What the task asks> Across these entries, how many lines contain the word "assets"? Answer with only the number.

START Supplied entries

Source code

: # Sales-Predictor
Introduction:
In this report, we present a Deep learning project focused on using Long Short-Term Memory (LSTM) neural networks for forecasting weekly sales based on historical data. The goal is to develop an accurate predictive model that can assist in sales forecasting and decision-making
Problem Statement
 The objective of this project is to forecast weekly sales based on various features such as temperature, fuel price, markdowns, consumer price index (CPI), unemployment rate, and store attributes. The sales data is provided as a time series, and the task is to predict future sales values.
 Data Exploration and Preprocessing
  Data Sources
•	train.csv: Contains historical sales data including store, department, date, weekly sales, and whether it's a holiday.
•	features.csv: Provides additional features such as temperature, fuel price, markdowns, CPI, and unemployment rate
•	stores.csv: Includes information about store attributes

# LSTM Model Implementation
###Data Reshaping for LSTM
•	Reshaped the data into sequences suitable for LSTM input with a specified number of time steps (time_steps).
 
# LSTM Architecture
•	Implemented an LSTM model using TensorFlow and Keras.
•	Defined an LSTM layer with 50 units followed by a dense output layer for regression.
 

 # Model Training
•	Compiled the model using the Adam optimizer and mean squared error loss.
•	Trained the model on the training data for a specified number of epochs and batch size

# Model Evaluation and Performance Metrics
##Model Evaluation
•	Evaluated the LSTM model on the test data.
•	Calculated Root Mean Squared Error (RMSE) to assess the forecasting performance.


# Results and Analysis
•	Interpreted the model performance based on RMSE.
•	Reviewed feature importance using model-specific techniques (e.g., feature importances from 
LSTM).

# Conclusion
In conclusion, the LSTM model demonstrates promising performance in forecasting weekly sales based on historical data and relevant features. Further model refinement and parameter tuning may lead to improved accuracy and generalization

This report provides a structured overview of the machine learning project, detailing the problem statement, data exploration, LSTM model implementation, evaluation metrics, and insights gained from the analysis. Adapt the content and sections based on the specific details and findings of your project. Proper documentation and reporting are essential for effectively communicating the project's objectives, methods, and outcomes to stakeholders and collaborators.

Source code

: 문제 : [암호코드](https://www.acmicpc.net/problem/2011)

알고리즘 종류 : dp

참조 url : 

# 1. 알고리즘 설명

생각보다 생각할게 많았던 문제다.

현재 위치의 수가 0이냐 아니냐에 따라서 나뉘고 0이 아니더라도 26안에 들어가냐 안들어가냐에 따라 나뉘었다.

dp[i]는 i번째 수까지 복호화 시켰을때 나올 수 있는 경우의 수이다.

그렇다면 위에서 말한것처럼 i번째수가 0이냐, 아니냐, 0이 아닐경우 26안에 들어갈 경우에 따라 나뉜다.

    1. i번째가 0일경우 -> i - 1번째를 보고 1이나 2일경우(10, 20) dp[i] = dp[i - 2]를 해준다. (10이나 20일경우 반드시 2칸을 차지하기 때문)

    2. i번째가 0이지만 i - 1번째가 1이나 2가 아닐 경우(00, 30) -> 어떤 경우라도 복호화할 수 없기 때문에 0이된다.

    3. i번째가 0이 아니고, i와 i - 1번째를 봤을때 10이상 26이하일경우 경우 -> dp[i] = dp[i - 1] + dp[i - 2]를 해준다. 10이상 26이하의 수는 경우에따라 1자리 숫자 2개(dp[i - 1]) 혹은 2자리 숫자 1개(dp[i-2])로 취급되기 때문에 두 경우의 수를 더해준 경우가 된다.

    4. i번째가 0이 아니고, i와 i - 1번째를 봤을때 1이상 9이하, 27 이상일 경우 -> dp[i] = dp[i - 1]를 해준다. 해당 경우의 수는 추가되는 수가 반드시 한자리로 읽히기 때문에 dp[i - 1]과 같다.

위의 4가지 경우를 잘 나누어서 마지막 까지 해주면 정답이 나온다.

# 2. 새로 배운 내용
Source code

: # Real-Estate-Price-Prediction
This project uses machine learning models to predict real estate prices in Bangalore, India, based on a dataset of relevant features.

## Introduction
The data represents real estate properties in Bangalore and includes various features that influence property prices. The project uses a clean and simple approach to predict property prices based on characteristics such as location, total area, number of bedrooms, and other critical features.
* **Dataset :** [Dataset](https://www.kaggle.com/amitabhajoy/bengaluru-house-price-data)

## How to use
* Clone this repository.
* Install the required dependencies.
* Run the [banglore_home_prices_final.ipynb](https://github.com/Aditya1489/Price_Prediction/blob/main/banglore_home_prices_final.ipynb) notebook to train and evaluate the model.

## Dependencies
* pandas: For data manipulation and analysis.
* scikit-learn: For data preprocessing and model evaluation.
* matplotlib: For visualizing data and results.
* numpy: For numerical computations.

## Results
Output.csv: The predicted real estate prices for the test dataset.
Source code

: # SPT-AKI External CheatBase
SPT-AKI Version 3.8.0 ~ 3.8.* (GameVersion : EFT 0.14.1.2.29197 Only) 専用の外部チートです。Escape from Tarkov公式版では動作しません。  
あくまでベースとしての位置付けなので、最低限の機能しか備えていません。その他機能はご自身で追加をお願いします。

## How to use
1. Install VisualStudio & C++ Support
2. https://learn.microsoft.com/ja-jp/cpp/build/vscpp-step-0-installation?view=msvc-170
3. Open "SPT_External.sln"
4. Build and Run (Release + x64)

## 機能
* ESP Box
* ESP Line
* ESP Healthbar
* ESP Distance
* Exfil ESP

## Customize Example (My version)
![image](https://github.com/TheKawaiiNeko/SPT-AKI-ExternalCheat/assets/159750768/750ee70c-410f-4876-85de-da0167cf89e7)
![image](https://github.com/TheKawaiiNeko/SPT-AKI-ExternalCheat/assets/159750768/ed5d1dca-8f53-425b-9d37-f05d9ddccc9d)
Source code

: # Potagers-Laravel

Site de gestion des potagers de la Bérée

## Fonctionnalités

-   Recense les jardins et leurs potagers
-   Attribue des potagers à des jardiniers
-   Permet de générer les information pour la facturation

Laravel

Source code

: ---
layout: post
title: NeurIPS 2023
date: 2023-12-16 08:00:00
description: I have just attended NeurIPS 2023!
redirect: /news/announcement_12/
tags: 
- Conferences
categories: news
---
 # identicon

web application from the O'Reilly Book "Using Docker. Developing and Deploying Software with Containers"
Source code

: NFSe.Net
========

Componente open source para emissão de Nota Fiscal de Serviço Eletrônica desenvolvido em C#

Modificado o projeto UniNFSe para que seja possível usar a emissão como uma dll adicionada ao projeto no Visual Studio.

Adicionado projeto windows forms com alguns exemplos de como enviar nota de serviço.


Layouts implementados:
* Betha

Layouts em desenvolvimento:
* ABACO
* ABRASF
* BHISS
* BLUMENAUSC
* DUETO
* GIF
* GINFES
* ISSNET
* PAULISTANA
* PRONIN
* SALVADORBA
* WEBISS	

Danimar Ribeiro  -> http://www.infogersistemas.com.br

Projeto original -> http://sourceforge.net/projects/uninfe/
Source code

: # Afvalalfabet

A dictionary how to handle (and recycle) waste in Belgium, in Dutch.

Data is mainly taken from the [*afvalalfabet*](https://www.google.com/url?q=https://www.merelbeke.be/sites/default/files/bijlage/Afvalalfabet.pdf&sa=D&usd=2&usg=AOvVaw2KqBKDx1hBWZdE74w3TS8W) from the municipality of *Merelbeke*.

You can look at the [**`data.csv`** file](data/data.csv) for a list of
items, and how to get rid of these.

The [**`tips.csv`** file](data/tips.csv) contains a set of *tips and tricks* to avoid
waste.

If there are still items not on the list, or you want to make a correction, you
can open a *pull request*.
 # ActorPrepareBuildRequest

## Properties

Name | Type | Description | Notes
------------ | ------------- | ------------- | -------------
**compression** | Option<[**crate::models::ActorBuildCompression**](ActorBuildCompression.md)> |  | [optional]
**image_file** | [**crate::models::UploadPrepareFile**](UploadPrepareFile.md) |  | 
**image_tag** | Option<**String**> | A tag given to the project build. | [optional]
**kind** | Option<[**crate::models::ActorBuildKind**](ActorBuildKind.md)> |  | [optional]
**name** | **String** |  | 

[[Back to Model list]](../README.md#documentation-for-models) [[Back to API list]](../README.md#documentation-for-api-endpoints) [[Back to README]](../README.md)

END Supplied entries

Task solution> 2